Can we increase confidence in COVID-19 vaccine?

Please can you introduce yourself and tell us what inspired your latest research into COVID-19 vaccine hesitancy?

COVID-19 vaccine


I am Rishi Goyal, a professor of comparative literature and an emergency medicine physician. My Colleague Dennis Tenen is a Professor of English and media studies and a former software engineer. We first began to study vaccine hesitancy in late 2019 because at around that time the United States was in danger of losing its measles eradication status. This possibility shocked us both.

Vaccines are one of the few incontrovertible success stories in medical science and yet a disease for which we had a preventative solution was reappearing because people wouldn’t get vaccinated. We also thought that the phenomenon of vaccine hesitancy was understudied and misunderstood and would benefit from an inter-disciplinary approach that looked at root causes.

Vaccine hesitancy has been described by the WHO as one of the top ten threats to global health.
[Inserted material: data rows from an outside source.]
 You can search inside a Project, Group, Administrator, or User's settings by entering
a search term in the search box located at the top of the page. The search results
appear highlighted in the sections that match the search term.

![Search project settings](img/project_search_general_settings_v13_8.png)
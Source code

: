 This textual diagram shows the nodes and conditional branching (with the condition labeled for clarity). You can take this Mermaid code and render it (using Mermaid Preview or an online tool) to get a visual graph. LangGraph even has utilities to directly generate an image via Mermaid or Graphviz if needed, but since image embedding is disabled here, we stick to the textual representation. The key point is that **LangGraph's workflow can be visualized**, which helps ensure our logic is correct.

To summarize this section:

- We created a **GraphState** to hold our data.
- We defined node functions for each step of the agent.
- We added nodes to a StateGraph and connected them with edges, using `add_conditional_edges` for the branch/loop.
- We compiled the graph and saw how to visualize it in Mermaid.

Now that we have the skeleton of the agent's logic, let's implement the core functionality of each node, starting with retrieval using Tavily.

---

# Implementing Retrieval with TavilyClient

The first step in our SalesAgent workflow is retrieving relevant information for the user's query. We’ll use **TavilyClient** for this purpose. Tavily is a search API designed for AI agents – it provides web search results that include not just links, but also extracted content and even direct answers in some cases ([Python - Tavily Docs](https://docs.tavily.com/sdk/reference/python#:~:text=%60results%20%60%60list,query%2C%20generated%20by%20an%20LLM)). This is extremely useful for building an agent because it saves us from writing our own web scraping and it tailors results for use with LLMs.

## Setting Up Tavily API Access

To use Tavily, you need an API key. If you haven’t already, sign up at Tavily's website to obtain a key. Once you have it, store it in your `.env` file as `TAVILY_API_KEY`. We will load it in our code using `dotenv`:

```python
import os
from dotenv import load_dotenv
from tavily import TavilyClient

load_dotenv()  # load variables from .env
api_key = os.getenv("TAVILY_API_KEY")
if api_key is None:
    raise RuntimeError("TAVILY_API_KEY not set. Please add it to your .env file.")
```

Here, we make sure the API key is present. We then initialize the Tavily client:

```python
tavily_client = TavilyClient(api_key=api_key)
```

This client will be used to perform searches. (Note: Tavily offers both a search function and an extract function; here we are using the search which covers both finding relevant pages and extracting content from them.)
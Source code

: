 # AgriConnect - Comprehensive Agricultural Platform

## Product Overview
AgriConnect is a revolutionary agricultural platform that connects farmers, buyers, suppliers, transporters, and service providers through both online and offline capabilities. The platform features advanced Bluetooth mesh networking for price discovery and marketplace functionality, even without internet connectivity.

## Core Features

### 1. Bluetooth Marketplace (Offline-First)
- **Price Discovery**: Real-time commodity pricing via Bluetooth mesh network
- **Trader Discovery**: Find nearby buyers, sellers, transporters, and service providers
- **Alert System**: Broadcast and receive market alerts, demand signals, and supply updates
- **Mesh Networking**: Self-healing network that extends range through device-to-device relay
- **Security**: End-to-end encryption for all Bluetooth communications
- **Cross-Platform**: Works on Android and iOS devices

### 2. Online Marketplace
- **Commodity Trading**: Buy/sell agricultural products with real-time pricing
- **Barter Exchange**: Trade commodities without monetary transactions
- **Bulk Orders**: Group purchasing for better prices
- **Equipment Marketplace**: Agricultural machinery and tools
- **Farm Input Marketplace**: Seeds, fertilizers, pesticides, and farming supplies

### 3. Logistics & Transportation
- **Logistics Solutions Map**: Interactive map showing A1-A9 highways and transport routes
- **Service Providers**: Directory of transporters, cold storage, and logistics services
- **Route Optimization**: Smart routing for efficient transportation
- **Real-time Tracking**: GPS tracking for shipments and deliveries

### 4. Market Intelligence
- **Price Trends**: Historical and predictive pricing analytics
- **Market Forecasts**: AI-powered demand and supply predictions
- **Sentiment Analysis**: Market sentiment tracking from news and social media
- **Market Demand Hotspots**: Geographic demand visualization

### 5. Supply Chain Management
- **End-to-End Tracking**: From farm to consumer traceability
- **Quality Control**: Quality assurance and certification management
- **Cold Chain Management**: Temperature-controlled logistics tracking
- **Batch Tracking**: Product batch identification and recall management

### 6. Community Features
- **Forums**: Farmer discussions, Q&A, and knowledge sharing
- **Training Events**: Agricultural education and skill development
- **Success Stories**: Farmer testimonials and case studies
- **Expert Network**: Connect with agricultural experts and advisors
How crucial is the COVID-19 vaccine in helping to curb the spread of the virus and achieve herd immunity?
Along with masks and social distancing, vaccines are the most important medical intervention in our struggle to curtail the devastating spread of COVID-19. COVID-19 is unlikely to disappear anytime soon but the combination of natural immunity and vaccine-induced immunity will lead to herd immunity if we can get the vaccination rates up.
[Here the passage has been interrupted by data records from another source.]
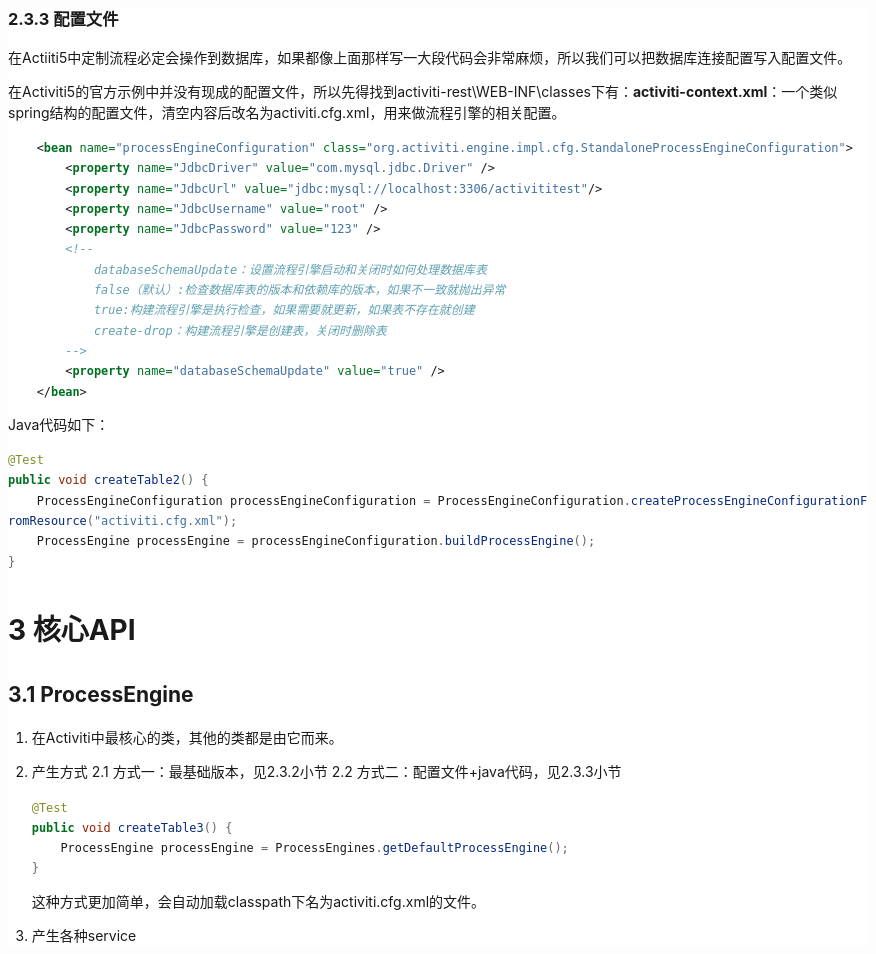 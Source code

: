### 2.3.3 配置文件

在Actiiti5中定制流程必定会操作到数据库，如果都像上面那样写一大段代码会非常麻烦，所以我们可以把数据库连接配置写入配置文件。
  
在Activiti5的官方示例中并没有现成的配置文件，所以先得找到activiti-rest\WEB-INF\classes下有：**activiti-context.xml**：一个类似spring结构的配置文件，清空内容后改名为activiti.cfg.xml，用来做流程引擎的相关配置。

```xml
  	<bean name="processEngineConfiguration" class="org.activiti.engine.impl.cfg.StandaloneProcessEngineConfiguration">
  		<property name="JdbcDriver" value="com.mysql.jdbc.Driver" />
  		<property name="JdbcUrl" value="jdbc:mysql://localhost:3306/activititest"/>
		<property name="JdbcUsername" value="root" />
		<property name="JdbcPassword" value="123" />
		<!-- 
			databaseSchemaUpdate：设置流程引擎启动和关闭时如何处理数据库表
			false（默认）:检查数据库表的版本和依赖库的版本，如果不一致就抛出异常
			true:构建流程引擎是执行检查，如果需要就更新，如果表不存在就创建
			create-drop：构建流程引擎是创建表，关闭时删除表  
		-->
		<property name="databaseSchemaUpdate" value="true" />
  	</bean>
```

Java代码如下：

```java
@Test
public void createTable2() {
	ProcessEngineConfiguration processEngineConfiguration = ProcessEngineConfiguration.createProcessEngineConfigurationFromResource("activiti.cfg.xml");
	ProcessEngine processEngine = processEngineConfiguration.buildProcessEngine();
}
```

# 3 核心API

## 3.1 ProcessEngine

 1. 在Activiti中最核心的类，其他的类都是由它而来。
 2. 产生方式
    2.1 方式一：最基础版本，见2.3.2小节
    2.2 方式二：配置文件+java代码，见2.3.3小节
    
    ```java
    @Test
    public void createTable3() {
    	ProcessEngine processEngine = ProcessEngines.getDefaultProcessEngine();
    }
    ```
    这种方式更加简单，会自动加载classpath下名为activiti.cfg.xml的文件。
 3. 产生各种service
Over the past few decades, we have seen an increase in vaccine hesitancy with some people refraining from vaccines altogether. What has led to this increase and what needs to be done to help increase education around vaccination?
One of the first mistakes in thinking about vaccine hesitancy is to treat it as monolithic. Different people are vaccine-hesitant for different reasons. Some are concerned that the materials in the vaccine may conflict with their religious views. Others have a strained relationship with the medical system because of years of neglect and poor care. Still, others are concerned with personal and bodily autonomy.

Vaccine hesitancy has been around since the first compulsory vaccine laws in colonial India and China in the 19th century. In the years before covid, vaccine hesitancy was most commonly expressed as a response to the mistaken idea that vaccines could cause autism. However, during COVID-19, the forms of vaccine hesitancy have multiplied often serving as a proxy for other contested cultural domains.

Although much research has been conducted surrounding the barriers to vaccine uptake, the basis for vaccine hesitancy is poorly understood. Why is this?
Most existing data on vaccine hesitancy comes from surveys that have been limited in terms of understanding individual psychology and emotion. Just as large political polls have become more difficult to rely on in recent years, surveys offer an incomplete picture of the complexity of vaccine hesitancy.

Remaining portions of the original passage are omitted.